Task description
Go through the entries below and print, exactly, the lines starting at the one with "- MinIO Server" and ending at the one with "a new variable", keeping both ends and no others.

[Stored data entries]

● ● ●

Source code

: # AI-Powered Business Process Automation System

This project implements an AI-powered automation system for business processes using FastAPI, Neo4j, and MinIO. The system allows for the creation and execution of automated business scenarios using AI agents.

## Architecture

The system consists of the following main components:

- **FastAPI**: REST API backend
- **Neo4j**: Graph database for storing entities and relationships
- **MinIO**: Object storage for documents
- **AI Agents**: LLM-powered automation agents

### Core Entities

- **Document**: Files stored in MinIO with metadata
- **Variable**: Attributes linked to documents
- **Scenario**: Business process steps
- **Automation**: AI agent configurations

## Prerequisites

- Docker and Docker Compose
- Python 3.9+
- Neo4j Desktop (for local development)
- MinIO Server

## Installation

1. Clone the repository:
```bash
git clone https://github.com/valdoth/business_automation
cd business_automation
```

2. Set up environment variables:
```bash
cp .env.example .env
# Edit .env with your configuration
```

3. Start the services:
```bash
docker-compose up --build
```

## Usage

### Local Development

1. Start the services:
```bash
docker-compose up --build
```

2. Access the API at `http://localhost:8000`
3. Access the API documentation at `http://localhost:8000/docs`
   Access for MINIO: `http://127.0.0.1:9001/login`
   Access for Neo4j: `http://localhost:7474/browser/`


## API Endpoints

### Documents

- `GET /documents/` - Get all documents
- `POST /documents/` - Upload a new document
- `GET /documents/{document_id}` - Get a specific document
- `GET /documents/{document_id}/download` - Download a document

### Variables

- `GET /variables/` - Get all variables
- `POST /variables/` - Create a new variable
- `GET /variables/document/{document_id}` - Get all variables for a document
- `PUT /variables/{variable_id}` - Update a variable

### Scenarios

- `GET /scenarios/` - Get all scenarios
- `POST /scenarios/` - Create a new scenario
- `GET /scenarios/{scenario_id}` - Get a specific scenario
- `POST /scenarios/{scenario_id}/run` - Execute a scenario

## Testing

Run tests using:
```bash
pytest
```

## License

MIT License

● ● ●

Response to the exercise
- MinIO Server

## Installation

1. Clone the repository:
```bash
git clone https://github.com/valdoth/business_automation
cd business_automation
```

2. Set up environment variables:
```bash
cp .env.example .env
# Edit .env with your configuration
```

3. Start the services:
```bash
docker-compose up --build
```

## Usage

### Local Development

1. Start the services:
```bash
docker-compose up --build
```

2. Access the API at `http://localhost:8000`
3. Access the API documentation at `http://localhost:8000/docs`
   Access for MINIO: `http://127.0.0.1:9001/login`
   Access for Neo4j: `http://localhost:7474/browser/`


## API Endpoints

### Documents

- `GET /documents/` - Get all documents
- `POST /documents/` - Upload a new document
- `GET /documents/{document_id}` - Get a specific document
- `GET /documents/{document_id}/download` - Download a document

### Variables

- `GET /variables/` - Get all variables
- `POST /variables/` - Create a new variable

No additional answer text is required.